If I was forced to bury my child, my sibling, my parent or the love of my life decades before it was supposed to happen, I can’t help but wonder how I would feel knowing that their sacrifice and mine were in vain. Would I feel everything or would I feel nothing? Would I feel rage or would I be numb?
This war is older than both of my siblings. It’s been a part of our reality for as long as I can remember. It started when I was still losing baby teeth, and is ending while I’m getting ready to move to my fifth apartment. But unlike so many Americans and so many Afghans, I’ve been able to live most of my life in ignorance of this war.
Growing up, I was worried about boys, passing calculus and petty dramas at school. Realizing my best friends were talking about me behind my back, the football player I lost my virginity to didn’t love me, and that I didn’t get into any of my dream schools were some of the greater disappointments of my adolescence. I wasn’t worried about whether one of the most important people in my life would live or die.
As I’ve become politically conscious, I’ve developed a strong admiration for the men and women that choose to put themselves in harm’s way and serve our country. I believe we need a hefty defense budget, but the things that we send Americans to die for don’t make sense to me, and never really have.
I’m no foreign policy expert, and I won’t pretend to be. But for as long as I’ve been politically active, I’ve been somewhat of an isolationist. I’ve had spirited debates with people much older than me and much more credentialed than me, but no one has been able to make a compelling case to me for why we should be sacrificing American lives or spending money we don’t have on foreign conflicts a world away.
We’ve wasted thousands of lives and trillions of dollars for something that was undone in a weekend.
When this all started, you’d be hard pressed to find an American — and especially a Republican — that opposed the war. And all things considered, I don’t blame them. But what I don’t understand is how long we allowed it to go on. And I don’t understand how we allowed it to end like this.
Well, I guess that’s not true. Our “president” is in obvious mental decline and has been for years now, and the past 7 months have shown anyone paying attention an incompetence so obvious you’d think it was sabotage. No failure or fumble should come as a surprise at this point, but somehow, I didn’t quite see this coming.

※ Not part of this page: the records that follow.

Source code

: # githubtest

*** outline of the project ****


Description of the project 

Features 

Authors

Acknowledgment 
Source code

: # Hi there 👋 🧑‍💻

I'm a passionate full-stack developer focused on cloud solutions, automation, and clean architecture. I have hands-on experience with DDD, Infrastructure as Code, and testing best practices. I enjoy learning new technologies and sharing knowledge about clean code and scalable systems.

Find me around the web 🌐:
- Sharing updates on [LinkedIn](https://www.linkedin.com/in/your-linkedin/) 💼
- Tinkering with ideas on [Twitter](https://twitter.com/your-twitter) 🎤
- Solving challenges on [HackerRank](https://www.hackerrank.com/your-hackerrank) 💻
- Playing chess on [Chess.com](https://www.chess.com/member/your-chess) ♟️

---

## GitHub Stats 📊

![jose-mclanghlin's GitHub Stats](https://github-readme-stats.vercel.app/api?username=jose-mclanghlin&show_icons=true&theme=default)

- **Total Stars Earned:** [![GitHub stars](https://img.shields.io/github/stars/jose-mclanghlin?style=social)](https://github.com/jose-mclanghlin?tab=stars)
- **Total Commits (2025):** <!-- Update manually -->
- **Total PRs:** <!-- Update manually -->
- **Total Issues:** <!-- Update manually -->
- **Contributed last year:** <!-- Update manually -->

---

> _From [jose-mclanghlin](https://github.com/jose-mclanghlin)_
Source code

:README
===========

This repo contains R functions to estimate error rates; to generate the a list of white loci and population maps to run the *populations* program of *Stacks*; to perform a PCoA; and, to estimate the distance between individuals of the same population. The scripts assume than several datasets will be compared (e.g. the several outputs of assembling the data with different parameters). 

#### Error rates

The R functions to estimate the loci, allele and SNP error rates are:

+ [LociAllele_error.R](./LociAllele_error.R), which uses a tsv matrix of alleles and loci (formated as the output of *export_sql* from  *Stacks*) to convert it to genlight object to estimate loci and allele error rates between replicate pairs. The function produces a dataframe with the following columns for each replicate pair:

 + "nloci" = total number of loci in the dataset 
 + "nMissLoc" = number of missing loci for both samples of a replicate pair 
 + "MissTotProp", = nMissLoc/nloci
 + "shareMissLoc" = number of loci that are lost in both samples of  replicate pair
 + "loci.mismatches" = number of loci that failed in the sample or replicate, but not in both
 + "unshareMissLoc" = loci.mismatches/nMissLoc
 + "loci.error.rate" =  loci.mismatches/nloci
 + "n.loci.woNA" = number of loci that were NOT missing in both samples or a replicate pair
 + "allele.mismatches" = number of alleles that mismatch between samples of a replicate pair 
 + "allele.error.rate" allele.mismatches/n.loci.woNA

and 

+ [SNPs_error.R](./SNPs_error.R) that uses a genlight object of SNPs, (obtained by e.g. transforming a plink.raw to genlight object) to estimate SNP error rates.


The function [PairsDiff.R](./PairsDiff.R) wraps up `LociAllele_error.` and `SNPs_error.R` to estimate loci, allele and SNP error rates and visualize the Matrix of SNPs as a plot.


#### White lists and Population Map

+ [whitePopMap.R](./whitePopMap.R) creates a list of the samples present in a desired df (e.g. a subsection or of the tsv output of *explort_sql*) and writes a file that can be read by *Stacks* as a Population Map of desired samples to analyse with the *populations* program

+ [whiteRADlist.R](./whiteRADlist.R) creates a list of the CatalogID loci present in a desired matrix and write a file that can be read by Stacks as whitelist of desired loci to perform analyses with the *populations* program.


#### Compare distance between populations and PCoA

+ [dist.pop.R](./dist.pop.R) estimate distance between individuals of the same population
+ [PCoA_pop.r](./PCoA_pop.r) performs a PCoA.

I remember January 6th like it was yesterday. I was working from home at my apartment in Rosslyn. I can see 66 from my window, and saw police and military vehicles zooming into D.C. one after the other. For some unarmed boomers kicking trash cans over, they brought in the National Guard and put up fencing around the Capitol for months on end. It looked like an actual warzone. But for 20 long years on the ground in Afghanistan, they packed up and peaced out with less tactical strategy than my 15 year old brother uses to play Call of Duty.
My heart weeps.
It weeps for the people of Afghanistan that reject Islamic fundamentalism and yearned for some semblance of civility. It weeps for the women and girls that will be violated and brutalized every day for the rest of their lives. It weeps for the Christians that face an almost certain death. It weeps for the Afghans courageous enough to work with our military, abandoned when they needed us most.
And most of all, it weeps for the American children that buried parents, for the parents that buried children, for the wives that buried husbands and for the husbands that buried wives. It weeps for the funerals that happened too early and for the celebrations so many never got to see. It weeps for every daughter forced to walk down the aisle without a father, for every empty seat at Christmas, for every birthday that became a day of mourning. American families lost everything for nothing.